From FTC regs pages 20-21. Note italics/underlined parts
II. Background
Both the FTC and the U.S. Customs Service have responsibilities related to the use of country-of-origin claims. While the FTC regulates claims of U.S. origin under its general authority to act against deceptive acts and practices, foreign-origin markings on products (e.g., “Made in Japan”) are regulated primarily by the U.S. Customs Service (“Customs” or “the Customs Service”) under the Tariff Act of 1930. Specifically, Section 304 of the Tariff Act, 19 U.S.C. § 1304, administered by the Secretary of the Treasury and the Customs Service, requires that all products of foreign origin imported into the United States be marked with the name of a foreign country of origin. Where an imported product incorporates materials and/or processing from more than one country, Customs considers the country of origin to be the last country in which a “substantial transformation” took place. A substantial transformation is a manufacturing or other process that results in a new and different article of commerce, having a new name, character and use that is different from that which existed prior to the processing. Country-of-origin determinations using the substantial transformation test are made on a case-by-case basis through administrative determinations by the Customs Service.
The FTC also has jurisdiction over foreign origin claims in packaging insofar as they go beyond the disclosures required by the Customs Service (e.g., claims that supplement a required foreign origin marking, so as to represent where additional processing or finishing of a product occurred).
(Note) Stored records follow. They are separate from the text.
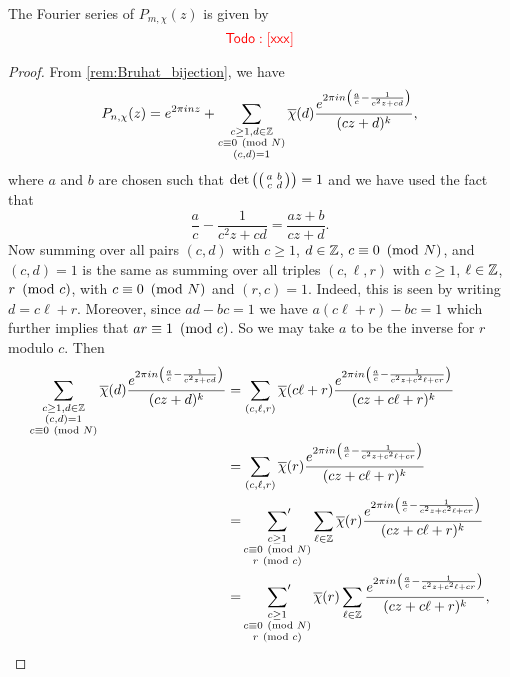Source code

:     \begin{theorem}
      The Fourier series of $P_{m,\chi}(z)$ is given by
      \[
        \textcolor{red}{\sf Todo: [xxx]}
      \]
    \end{theorem}
    \begin{proof}
      From \cref{rem:Bruhat_bijection}, we have
      \[
        P_{n,\chi}(z) = e^{2\pi inz}+\sum_{\substack{c \ge 1, d \in \mathbb{Z} \\ c \equiv 0 \ \left(\text{mod }N\right) \\ (c,d) = 1}}\overline{\chi}(d)\frac{e^{2\pi in\left(\frac{a}{c}-\frac{1}{c^{2}z+cd}\right)}}{(cz+d)^{k}},
      \]
      where $a$ and $b$ are chosen such that $\det\left(\begin{psmallmatrix} a & b \\ c & d \end{psmallmatrix}\right) = 1$ and we have used the fact that
      \[
        \frac{a}{c}-\frac{1}{c^{2}z+cd} = \frac{az+b}{cz+d}.
      \]
      Now summing over all pairs $(c,d)$ with $c \ge 1$, $d \in \mathbb{Z}$, $c \equiv 0 \ \left(\text{mod }N\right)$, and $(c,d) = 1$ is the same as summing over all triples $(c,\ell,r)$ with $c \ge 1$, $\ell \in \mathbb{Z}$, $r \ \left(\text{mod }c\right)$, with $c \equiv 0 \ \left(\text{mod }N\right)$ and $(r,c) = 1$. Indeed, this is seen by writing $d = c\ell+r$. Moreover, since $ad-bc = 1$ we have $a(c\ell+r)-bc = 1$ which further implies that $ar \equiv 1 \ \left(\text{mod }c\right)$. So we may take $a$ to be the inverse for $r$ modulo $c$. Then
      \begin{align*}
        \sum_{\substack{c \ge 1,d \in \Z \\ (c,d) = 1 \\ c \equiv 0 \tmod{N}}}\cchi(d)\frac{e^{2\pi in\left(\frac{a}{c}-\frac{1}{c^{2}z+cd}\right)}}{(cz+d)^{k}} &= \sum_{(c,\ell,r)}\cchi(c\ell+r)\frac{e^{2\pi in\left(\frac{a}{c}-\frac{1}{c^{2}z+c^{2}\ell+cr}\right)}}{(cz+c\ell+r)^{k}} \\
        &= \sum_{(c,\ell,r)}\cchi(r)\frac{e^{2\pi in\left(\frac{a}{c}-\frac{1}{c^{2}z+c^{2}\ell+cr}\right)}}{(cz+c\ell+r)^{k}} \\
        &= \psum_{\substack{c \ge 1 \\ c \equiv 0 \tmod{N} \\ r \tmod{c}}}\sum_{\ell \in \Z}\cchi(r)\frac{e^{2\pi in\left(\frac{a}{c}-\frac{1}{c^{2}z+c^{2}\ell+cr}\right)}}{(cz+c\ell+r)^{k}} \\
        &= \psum_{\substack{c \ge 1 \\ c \equiv 0 \tmod{N} \\ r \tmod{c}}}\cchi(r)\sum_{\ell \in \Z}\frac{e^{2\pi in\left(\frac{a}{c}-\frac{1}{c^{2}z+c^{2}\ell+cr}\right)}}{(cz+c\ell+r)^{k}},

\end{align*}
\end{proof}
In addition, the Commission has jurisdiction over foreign-origin claims in advertising, which the U.S. Customs Service does not regulate.
Where Customs determines that a good is not of foreign origin (i.e., the good undergoes its last substantial transformation in the United States), there is generally no requirement that it be marked with any country of origin. For most goods, neither the Customs Service nor the FTC requires that goods made partially or wholly in the United States be labeled with Made in USA or any other indication of U.S. origin. The fact that a product is not required to be marked with a foreign country of origin does not mean that it is permissible to promote that product as Made in USA. The FTC will consider additional factors, beyond those considered by the Customs Service in determining whether a product is of foreign origin, in determining whether a product may properly be represented as Made in USA.
This statement is intended to address only those issues related to U.S. origin claims. In developing appropriate country-of origin labeling for their products, marketers are urged also to consult the U.S. Customs Service’s marking regulations.